Often, people try to carefully curate the sounds in their lives to create an enjoyable day-to-day environment.

The importance of soothing sounds has led to sleep apps to be valued in the millions and YouTube videos of people folding towels or reading softly to attract an audience of millions of viewers. At times, I can get sucked into a wormhole of soap cutting ASMR, or autonomous sensory meridian response, videos that are so oddly satisfying and relaxing that time effortlessly flutters away without any realization.

A well-functioning HVAC system will produce a humming that easily blends into the background and becomes a pleasant white noise like ocean waves. However, many HVAC mechanical noises can create a disturbance when they become too loud or stand out from the other room sounds.


HVAC location is important for noise control. Noisy mechanical equipment needs to be as far away as possible from noise-sensitive locations in your buildings such as classrooms, performance areas, offices, etc.

It is recommended for the mechanical equipment to be in a basement room, below grade, far from the sensitive areas of the building. Buffer spaces that are not sensitive to noise should be located closest to mechanical rooms.

If the unit must be adjacent to noise-sensitive spaces, then the equipment will need to have a noise-blocking enclosure. Consideration must additionally be given to the equipment itself in this situation, and the absolute quietest system needs to be selected, which typically adds to the cost of the project. Walls may need to be thicker and may also require double stud wall partitions or double-width concrete masonry unit (CMU) walls.

Sound can be transmitted from one level’s floor to the deck of the level below. Sound can also be transmitted from sidewall to sidewall. This is an important aspect to consider because the noise from the mechanical room can still propagate if noise transmission relief is not properly considered.
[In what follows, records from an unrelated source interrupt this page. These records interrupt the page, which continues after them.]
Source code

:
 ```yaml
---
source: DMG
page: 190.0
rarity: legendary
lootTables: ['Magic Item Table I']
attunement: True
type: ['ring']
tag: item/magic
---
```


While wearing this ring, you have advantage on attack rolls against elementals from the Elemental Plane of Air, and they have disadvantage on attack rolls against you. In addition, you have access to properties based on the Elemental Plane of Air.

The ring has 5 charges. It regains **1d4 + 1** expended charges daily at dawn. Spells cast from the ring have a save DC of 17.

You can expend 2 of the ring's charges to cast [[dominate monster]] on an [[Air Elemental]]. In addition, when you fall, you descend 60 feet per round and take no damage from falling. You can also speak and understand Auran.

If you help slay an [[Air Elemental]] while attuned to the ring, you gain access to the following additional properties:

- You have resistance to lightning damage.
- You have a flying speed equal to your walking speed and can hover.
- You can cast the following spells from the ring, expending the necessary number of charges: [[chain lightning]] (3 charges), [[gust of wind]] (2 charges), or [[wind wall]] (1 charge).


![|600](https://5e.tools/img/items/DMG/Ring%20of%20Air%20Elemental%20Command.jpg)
The continuous low sounds like distant thunder, a passing train, or a convoy of tanks passing through streets is rumble. It is also a common noise complaint in HVAC systems because it is so hard to focus on anything other than the sound.

The first step to finding the solution is cleaning the fan blades on the air handler. Although this would be the quicker and easier solution, the fans can be large and heavy making it more difficult. When cleaning the fan blades, check every part to ensure it is running efficiently. Balance the spindle, lubricate the bearings and pay close attention to detail to ensure it rotates smoothly and silently.

The second step in stopping the rumble is to isolate both the air handler and compressor mechanically from the building structure. Typically, spring isolators are used here, either mounted to the floor or hung from the ceiling.


Larger ductwork, particularly near terminal outlets, reduces air velocity. Ducting is a common source of noise because they tend to funnel the air handler’s noise directly to the space that is being heated or cooled. If you remember connecting two cans with a piece of string in your childhood, this is a similar concept, the sound is meant to travel down the specified path. Ducts can be lined with insulating material to keep the noise inside the duct.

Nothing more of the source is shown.